### REQUIRED ACTION
Keep only the lines from the start of the data through the line containing "This is where", and output them exactly.

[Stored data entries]
*** Block opens ***

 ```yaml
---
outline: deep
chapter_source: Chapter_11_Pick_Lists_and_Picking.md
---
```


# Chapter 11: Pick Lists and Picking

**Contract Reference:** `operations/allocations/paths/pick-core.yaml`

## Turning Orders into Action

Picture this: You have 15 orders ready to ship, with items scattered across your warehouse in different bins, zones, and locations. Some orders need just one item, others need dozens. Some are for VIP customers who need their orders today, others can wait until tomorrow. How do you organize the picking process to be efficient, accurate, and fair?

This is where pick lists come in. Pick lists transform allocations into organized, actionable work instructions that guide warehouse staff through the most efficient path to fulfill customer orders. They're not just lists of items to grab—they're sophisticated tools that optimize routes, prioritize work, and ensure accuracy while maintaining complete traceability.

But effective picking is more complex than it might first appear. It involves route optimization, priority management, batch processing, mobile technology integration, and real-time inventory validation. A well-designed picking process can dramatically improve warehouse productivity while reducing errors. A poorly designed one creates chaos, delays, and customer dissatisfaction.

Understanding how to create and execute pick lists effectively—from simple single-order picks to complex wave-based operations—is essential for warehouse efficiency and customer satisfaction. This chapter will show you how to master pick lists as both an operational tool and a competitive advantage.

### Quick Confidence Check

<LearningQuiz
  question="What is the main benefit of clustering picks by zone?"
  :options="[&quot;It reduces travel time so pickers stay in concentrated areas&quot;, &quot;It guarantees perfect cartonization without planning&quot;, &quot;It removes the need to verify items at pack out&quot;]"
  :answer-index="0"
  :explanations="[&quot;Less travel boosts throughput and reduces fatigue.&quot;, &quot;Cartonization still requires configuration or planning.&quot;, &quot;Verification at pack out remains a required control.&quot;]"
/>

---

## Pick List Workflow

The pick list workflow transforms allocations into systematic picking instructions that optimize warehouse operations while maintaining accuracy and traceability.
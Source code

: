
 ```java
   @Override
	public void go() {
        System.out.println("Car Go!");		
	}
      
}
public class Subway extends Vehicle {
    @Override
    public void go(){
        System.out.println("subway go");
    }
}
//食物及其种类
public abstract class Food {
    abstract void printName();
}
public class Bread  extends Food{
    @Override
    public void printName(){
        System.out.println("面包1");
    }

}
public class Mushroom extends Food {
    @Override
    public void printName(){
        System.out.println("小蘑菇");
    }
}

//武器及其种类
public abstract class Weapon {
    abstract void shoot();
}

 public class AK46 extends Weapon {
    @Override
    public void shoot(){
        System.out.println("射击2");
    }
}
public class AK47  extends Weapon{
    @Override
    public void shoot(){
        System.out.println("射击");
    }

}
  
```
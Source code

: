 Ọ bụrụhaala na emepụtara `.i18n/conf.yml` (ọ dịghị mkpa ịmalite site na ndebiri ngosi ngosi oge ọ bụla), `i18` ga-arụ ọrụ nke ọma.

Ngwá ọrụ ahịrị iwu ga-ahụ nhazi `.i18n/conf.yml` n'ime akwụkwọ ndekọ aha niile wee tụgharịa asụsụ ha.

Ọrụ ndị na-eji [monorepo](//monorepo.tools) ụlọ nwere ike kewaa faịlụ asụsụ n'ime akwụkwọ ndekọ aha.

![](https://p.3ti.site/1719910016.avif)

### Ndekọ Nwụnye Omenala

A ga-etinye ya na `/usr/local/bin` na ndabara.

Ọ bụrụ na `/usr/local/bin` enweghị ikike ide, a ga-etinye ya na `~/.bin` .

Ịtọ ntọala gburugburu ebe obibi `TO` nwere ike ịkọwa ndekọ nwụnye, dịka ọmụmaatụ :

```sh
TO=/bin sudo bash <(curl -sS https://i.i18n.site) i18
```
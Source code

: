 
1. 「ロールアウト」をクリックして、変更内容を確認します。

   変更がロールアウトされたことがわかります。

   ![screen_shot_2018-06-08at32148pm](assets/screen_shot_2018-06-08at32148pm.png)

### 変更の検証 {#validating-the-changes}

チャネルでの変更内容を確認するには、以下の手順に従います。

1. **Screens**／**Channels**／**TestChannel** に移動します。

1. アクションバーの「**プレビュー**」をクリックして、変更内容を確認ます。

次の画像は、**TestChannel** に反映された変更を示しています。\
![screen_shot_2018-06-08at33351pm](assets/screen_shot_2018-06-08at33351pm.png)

*** Block closes ***

### RESPONSE
 ```yaml
---
outline: deep
chapter_source: Chapter_11_Pick_Lists_and_Picking.md
---
```


# Chapter 11: Pick Lists and Picking

**Contract Reference:** `operations/allocations/paths/pick-core.yaml`

## Turning Orders into Action

Picture this: You have 15 orders ready to ship, with items scattered across your warehouse in different bins, zones, and locations. Some orders need just one item, others need dozens. Some are for VIP customers who need their orders today, others can wait until tomorrow. How do you organize the picking process to be efficient, accurate, and fair?

This is where pick lists come in. Pick lists transform allocations into organized, actionable work instructions that guide warehouse staff through the most efficient path to fulfill customer orders. They're not just lists of items to grab—they're sophisticated tools that optimize routes, prioritize work, and ensure accuracy while maintaining complete traceability.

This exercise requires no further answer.